14 Finally, and in my view most importantly, this document should not be admitted into evidence because it offends paragraph 9 of the Bill of Rights and the right to freedom of speech and Parliamentary privilege. In R v Jackson [1987] 8 NSWLR 116, a crown prosecutor proposed to tender pp 2134 and 2136 of Hansard of 1 November 1983, to show that statements made in evidence by Mr Jackson in his criminal trial were patently untrue. The Bill of Rights 1688, Art 9, which is incorporated by reference into the statute law of New South Wales by the Imperial Acts Application Act 1969, s 7 and the Second Schedule Pt 1. Article 9 (in modern speech) provides "That the freedom of speech, and debates or proceedings in parliament, ought not to be impeached or questioned in any court or place out of parliament."
15 In Mundey v Askin (1982) 2 NSWLR 369 at 373 the Court of Appeal stated:
"…It was submitted that this tender in some way constituted a breach of Parliamentary privilege, and reliance was placed upon Church of Scientology of California v Johnson-Smith [1972] 1 QB 522. There it was held that what was said or done in Parliament in the course of proceedings there could not be examined outside Parliament for a purpose of supporting a cause of action even though the cause of action itself arose out of something done outside Parliament. The reason for its exclusion is, no doubt, to prevent any inquiry into the motives or intentions of Members of Parliament in anything they said or did in the House. But that principle has nothing to do with the present case. Here Hansard tendered to prove, as a fact, that certain things had been said in the course of a debate in the legislative Assembly. There was no question of any further examination of the circumstances in which the debate had taken place or the motives of the participants, or of anything else which might infringe the privilege of Parliament. The ratio of Johnson-Smith's case therefore does not apply. Indeed, in that case (at 531) Brown J said this:
'But the Attorney-General limited what he said about the probable attitude of Parliament to the use of Hansard by agreement by saying that Hansard could be read only for a limited purpose. He said it could be read simply as evidence of fact, what was in fact said in the House, on a particular day by a particular person.'
That was precisely the use to which this exhibit was intended to be put. Accordingly, we dismiss the appeal with costs."

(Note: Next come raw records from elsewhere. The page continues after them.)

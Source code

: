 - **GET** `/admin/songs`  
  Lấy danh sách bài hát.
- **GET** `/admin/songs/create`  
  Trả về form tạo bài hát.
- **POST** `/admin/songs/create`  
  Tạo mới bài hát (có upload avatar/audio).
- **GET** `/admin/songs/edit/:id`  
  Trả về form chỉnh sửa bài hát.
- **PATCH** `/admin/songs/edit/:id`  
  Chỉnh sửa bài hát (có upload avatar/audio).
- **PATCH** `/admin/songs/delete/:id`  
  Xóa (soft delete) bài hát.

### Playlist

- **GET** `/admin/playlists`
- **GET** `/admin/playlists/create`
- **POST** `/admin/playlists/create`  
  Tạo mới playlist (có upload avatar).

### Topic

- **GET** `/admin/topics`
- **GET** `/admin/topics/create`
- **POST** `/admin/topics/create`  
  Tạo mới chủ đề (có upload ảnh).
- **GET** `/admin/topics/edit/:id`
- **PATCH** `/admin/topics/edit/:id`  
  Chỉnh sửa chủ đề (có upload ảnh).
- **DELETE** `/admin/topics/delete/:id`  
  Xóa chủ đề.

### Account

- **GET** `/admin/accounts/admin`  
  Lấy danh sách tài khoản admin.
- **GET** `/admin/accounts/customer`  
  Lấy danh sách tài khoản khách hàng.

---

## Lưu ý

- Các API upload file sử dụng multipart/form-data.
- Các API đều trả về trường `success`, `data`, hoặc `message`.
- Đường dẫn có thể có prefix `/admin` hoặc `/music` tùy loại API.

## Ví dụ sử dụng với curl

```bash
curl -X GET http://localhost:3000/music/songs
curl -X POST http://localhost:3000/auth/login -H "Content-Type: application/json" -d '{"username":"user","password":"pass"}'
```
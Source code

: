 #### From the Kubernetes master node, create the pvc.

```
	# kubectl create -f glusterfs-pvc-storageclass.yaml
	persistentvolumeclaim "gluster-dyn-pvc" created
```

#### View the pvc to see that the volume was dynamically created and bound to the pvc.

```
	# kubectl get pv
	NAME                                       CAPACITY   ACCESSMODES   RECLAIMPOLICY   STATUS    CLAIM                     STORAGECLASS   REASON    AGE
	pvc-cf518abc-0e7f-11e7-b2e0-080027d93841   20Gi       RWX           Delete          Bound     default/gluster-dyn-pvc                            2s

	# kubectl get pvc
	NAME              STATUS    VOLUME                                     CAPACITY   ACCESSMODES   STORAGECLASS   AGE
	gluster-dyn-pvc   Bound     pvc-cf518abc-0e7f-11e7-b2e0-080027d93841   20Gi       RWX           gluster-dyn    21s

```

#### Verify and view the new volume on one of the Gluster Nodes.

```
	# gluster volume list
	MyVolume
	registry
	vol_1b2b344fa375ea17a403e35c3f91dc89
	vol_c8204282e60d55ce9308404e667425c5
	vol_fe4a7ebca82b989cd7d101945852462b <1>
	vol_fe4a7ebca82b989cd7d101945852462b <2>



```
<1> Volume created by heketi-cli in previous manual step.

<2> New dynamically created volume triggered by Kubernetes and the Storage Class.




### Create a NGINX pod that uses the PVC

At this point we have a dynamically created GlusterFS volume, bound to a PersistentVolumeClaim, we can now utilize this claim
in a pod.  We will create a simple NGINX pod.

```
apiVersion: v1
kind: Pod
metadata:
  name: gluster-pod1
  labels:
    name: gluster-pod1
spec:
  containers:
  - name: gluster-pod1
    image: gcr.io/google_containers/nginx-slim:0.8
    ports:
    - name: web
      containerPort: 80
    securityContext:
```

16 The purpose of introducing Hansard into evidence in the case before me is to examine the motives of anything said or done in the House. I am bound by this principle enunciated above. I refuse to allow the extracts from Hansard to be introduced into evidence firstly because there is no explanation as to why they were not put before Registrar Irwin, and secondly, they are not being used to assist in the interpretation of legislation as in Mundey but rather to examine the motives of what was said and done in the House.